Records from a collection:
○ ○ ○ ○

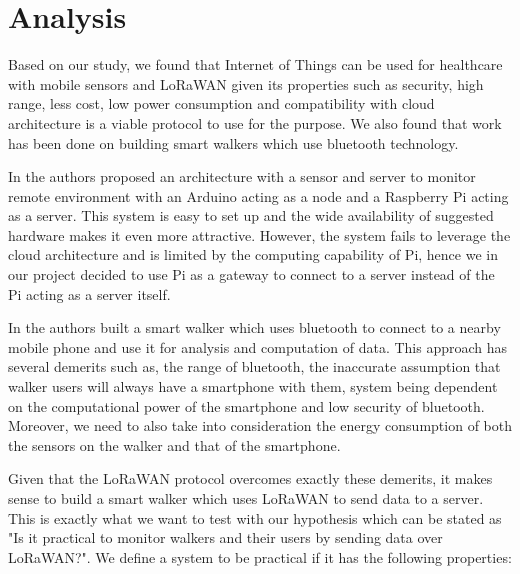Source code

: \chapter{Analysis}
\label{cha:analysis}

Based on our study, we found that Internet of Things can be used for healthcare with mobile sensors and LoRaWAN given its properties such as  security, high range, less cost, low power consumption and compatibility with cloud architecture is a viable protocol to use for the purpose. We also found that work has been done on building smart walkers which use bluetooth technology.

In \cite{erdoush2014wireless} the authors proposed an architecture with a sensor and server to monitor remote environment with an Arduino acting as a node and a Raspberry Pi acting as a server. This system is easy to set up and the wide availability of suggested hardware makes it even more attractive. However, the system fails to leverage the cloud architecture and is limited by the computing capability of Pi, hence we in our project decided to use Pi as a gateway to connect to a server instead of the Pi acting as a server itself.


In \cite{postolache2011smart} the authors built a smart walker which uses bluetooth to connect to a nearby mobile phone and use it for analysis and computation of data. This approach has several demerits such as, the range of bluetooth, the inaccurate assumption that walker users will always have a smartphone with them, system being dependent on the computational power of the smartphone and low security of bluetooth. Moreover, we need to also take into consideration the energy consumption of both the sensors on the walker and that of the smartphone.

Given that the LoRaWAN protocol overcomes exactly these demerits, it makes sense to build a smart walker which uses LoRaWAN to send data to a server.
This is exactly what we want to test with our hypothesis which can be stated as "Is it practical to monitor walkers and their users by sending data over LoRaWAN?". We define a system to be practical if it has the following properties:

○ ○ ○ ○

Brief: Your output must match the records word for word, apart from the images, which are left out.

Final answer:
Source code

: \chapter{Analysis}
\label{cha:analysis}

Based on our study, we found that Internet of Things can be used for healthcare with mobile sensors and LoRaWAN given its properties such as  security, high range, less cost, low power consumption and compatibility with cloud architecture is a viable protocol to use for the purpose. We also found that work has been done on building smart walkers which use bluetooth technology.

In \cite{erdoush2014wireless} the authors proposed an architecture with a sensor and server to monitor remote environment with an Arduino acting as a node and a Raspberry Pi acting as a server. This system is easy to set up and the wide availability of suggested hardware makes it even more attractive. However, the system fails to leverage the cloud architecture and is limited by the computing capability of Pi, hence we in our project decided to use Pi as a gateway to connect to a server instead of the Pi acting as a server itself.


In \cite{postolache2011smart} the authors built a smart walker which uses bluetooth to connect to a nearby mobile phone and use it for analysis and computation of data. This approach has several demerits such as, the range of bluetooth, the inaccurate assumption that walker users will always have a smartphone with them, system being dependent on the computational power of the smartphone and low security of bluetooth. Moreover, we need to also take into consideration the energy consumption of both the sensors on the walker and that of the smartphone.

Given that the LoRaWAN protocol overcomes exactly these demerits, it makes sense to build a smart walker which uses LoRaWAN to send data to a server.
This is exactly what we want to test with our hypothesis which can be stated as "Is it practical to monitor walkers and their users by sending data over LoRaWAN?". We define a system to be practical if it has the following properties:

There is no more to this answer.